### What is expected
Every line in the records below with the string "geomLineIntersection" needs to be copied out.

Stored data:
# # # # #

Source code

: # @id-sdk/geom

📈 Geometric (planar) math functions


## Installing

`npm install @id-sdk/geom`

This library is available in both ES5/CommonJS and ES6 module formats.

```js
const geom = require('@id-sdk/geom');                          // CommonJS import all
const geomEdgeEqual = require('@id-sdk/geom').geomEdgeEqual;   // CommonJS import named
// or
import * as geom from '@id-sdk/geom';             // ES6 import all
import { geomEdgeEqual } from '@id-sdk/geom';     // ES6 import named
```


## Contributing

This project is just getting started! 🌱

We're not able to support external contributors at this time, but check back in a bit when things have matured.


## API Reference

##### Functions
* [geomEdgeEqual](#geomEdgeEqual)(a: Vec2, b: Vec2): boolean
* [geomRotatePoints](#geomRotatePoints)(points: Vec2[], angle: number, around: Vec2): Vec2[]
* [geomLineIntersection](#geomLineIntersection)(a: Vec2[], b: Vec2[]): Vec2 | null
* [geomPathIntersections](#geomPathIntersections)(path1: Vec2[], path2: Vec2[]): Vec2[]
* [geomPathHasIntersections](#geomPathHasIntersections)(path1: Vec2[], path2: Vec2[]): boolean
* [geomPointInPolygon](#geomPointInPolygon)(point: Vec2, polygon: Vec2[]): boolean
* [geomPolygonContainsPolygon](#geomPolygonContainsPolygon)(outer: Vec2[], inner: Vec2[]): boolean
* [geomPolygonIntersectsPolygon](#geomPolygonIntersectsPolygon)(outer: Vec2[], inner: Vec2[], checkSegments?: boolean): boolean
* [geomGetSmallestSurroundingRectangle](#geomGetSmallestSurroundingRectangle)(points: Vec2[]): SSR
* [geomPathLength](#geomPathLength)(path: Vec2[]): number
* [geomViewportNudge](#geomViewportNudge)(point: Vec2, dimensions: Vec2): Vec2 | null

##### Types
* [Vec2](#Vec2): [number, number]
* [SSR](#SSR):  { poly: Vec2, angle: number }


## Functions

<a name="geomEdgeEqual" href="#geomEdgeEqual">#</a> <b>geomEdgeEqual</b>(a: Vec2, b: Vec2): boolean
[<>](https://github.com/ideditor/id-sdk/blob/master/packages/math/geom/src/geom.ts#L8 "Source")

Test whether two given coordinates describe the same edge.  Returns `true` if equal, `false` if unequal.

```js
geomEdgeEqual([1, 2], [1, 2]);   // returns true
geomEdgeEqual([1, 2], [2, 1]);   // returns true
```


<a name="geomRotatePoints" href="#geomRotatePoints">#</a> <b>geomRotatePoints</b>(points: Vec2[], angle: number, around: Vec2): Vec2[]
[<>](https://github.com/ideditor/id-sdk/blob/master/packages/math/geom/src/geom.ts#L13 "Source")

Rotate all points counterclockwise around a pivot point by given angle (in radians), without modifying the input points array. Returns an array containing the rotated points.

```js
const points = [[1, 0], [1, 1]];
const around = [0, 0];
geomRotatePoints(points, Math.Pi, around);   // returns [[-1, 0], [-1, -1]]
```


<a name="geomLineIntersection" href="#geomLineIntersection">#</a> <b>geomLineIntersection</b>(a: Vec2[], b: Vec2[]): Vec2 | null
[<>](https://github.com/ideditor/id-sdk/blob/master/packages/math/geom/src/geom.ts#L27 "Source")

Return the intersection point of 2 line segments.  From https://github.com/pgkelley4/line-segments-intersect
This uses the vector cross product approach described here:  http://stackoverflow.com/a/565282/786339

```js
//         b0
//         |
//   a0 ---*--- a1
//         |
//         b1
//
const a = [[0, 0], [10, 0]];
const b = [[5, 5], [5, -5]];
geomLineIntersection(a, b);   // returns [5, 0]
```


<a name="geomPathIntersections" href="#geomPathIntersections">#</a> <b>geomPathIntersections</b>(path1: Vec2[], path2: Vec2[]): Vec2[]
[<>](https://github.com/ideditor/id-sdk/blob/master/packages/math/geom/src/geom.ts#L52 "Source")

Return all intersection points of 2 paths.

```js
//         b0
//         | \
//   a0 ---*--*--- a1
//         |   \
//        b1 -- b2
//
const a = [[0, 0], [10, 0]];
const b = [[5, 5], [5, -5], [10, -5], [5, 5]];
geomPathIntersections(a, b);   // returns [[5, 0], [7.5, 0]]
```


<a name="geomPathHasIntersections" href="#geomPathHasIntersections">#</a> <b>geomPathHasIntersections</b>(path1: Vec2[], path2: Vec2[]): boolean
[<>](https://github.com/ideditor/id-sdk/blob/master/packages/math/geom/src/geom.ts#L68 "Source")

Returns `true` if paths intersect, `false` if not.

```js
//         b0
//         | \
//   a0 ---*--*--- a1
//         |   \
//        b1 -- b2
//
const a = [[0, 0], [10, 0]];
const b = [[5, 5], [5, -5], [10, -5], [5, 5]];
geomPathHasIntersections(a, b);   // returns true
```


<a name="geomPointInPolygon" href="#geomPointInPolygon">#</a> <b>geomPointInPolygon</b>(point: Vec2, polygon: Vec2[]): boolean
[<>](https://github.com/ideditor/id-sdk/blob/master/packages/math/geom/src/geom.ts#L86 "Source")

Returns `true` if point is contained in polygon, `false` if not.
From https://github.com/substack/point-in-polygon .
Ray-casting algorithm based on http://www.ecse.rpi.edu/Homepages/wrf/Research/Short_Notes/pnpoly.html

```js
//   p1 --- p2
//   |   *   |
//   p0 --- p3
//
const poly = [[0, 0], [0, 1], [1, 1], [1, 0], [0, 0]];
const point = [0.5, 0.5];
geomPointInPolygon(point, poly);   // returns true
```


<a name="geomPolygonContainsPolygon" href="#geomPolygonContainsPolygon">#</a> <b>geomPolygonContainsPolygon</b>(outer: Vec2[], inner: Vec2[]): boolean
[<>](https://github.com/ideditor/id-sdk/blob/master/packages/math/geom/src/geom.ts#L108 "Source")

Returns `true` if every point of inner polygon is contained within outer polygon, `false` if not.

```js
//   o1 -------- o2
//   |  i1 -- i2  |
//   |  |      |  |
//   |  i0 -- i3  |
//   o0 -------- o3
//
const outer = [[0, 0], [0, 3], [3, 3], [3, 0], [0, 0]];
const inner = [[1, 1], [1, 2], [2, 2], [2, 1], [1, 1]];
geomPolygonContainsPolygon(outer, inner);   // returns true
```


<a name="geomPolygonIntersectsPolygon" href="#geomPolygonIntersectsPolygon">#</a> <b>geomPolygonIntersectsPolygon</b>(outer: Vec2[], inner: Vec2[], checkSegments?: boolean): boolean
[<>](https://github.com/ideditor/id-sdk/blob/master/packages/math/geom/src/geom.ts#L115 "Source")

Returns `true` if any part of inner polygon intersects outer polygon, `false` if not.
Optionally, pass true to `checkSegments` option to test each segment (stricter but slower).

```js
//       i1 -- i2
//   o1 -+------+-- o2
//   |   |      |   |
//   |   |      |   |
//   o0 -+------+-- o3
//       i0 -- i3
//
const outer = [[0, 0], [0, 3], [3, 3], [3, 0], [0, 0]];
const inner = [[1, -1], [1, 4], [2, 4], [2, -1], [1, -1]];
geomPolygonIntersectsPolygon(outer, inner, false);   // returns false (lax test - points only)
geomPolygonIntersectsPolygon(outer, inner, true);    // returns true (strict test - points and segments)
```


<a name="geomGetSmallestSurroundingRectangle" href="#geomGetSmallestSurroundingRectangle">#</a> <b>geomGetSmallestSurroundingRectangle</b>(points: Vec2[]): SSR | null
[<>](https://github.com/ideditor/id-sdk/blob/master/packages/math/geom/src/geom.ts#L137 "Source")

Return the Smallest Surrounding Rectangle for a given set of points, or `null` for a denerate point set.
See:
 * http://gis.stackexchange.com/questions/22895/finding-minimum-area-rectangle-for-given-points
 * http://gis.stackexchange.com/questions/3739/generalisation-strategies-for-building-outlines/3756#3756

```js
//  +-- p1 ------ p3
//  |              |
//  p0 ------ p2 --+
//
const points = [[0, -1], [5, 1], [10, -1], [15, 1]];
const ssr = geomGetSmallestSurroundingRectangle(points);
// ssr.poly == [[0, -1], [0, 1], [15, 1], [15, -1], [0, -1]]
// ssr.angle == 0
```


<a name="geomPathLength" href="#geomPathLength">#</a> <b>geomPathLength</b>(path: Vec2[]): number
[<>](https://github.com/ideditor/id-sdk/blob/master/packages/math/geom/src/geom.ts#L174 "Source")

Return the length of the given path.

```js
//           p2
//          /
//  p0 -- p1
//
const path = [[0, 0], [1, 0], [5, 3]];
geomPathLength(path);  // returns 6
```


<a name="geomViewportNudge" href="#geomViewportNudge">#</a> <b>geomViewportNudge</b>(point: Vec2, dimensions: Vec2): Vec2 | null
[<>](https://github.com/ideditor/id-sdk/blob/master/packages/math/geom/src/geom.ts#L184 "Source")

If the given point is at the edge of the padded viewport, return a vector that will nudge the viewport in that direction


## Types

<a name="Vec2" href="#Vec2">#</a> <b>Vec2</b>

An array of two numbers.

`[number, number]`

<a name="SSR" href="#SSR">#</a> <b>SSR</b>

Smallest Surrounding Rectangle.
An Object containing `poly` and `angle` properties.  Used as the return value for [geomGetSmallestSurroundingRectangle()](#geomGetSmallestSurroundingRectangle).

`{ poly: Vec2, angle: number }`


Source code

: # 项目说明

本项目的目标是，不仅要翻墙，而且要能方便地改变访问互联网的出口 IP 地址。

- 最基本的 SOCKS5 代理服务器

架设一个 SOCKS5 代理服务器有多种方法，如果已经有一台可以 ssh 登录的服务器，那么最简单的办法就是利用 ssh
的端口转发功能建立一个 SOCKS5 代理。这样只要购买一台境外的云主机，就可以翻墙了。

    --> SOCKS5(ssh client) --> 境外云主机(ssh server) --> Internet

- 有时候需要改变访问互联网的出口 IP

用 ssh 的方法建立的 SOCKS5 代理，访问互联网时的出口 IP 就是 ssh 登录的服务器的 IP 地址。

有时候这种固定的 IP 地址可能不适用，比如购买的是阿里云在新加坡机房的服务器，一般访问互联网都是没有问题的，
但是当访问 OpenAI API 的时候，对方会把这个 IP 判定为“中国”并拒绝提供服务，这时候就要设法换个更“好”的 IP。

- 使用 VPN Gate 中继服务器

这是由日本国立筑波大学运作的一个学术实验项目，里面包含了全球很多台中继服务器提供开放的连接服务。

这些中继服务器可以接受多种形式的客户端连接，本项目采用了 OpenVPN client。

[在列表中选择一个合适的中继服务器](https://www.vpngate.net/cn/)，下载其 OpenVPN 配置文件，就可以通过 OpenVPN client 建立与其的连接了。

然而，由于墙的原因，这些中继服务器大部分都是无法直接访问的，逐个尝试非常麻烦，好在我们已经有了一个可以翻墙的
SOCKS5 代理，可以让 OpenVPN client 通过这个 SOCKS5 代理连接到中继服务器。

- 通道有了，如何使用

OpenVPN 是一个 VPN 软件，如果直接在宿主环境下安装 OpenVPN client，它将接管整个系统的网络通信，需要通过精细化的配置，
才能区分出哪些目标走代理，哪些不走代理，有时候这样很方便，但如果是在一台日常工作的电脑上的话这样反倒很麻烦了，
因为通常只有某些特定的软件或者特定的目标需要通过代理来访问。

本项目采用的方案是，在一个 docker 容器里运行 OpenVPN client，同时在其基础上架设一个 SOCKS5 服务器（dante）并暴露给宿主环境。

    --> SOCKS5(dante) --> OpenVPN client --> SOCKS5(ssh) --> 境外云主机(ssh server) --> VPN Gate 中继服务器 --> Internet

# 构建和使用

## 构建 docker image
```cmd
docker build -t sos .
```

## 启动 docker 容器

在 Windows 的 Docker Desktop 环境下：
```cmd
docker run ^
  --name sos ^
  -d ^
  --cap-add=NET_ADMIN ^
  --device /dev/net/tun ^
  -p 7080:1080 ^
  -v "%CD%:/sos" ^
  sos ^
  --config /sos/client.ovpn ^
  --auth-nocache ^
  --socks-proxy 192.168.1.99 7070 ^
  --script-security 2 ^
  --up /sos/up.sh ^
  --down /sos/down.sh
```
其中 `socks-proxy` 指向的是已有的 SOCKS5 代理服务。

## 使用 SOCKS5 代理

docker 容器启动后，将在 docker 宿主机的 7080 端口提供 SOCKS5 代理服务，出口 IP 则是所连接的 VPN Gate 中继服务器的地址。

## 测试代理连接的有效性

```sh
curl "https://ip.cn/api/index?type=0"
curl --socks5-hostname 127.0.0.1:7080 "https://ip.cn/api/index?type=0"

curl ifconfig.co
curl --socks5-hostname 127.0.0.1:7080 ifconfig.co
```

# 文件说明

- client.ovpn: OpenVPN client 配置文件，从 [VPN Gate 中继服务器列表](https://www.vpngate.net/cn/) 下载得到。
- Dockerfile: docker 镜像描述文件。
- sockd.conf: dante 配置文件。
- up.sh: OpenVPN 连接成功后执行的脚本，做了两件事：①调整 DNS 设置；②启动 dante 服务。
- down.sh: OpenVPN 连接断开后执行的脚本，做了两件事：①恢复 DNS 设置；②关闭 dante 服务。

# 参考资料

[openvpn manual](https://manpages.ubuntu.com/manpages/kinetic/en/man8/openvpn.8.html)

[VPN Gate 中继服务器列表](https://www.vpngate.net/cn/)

# # # # #

### Result
* [geomLineIntersection](#geomLineIntersection)(a: Vec2[], b: Vec2[]): Vec2 | null
<a name="geomLineIntersection" href="#geomLineIntersection">#</a> <b>geomLineIntersection</b>(a: Vec2[], b: Vec2[]): Vec2 | null
geomLineIntersection(a, b);   // returns [5, 0]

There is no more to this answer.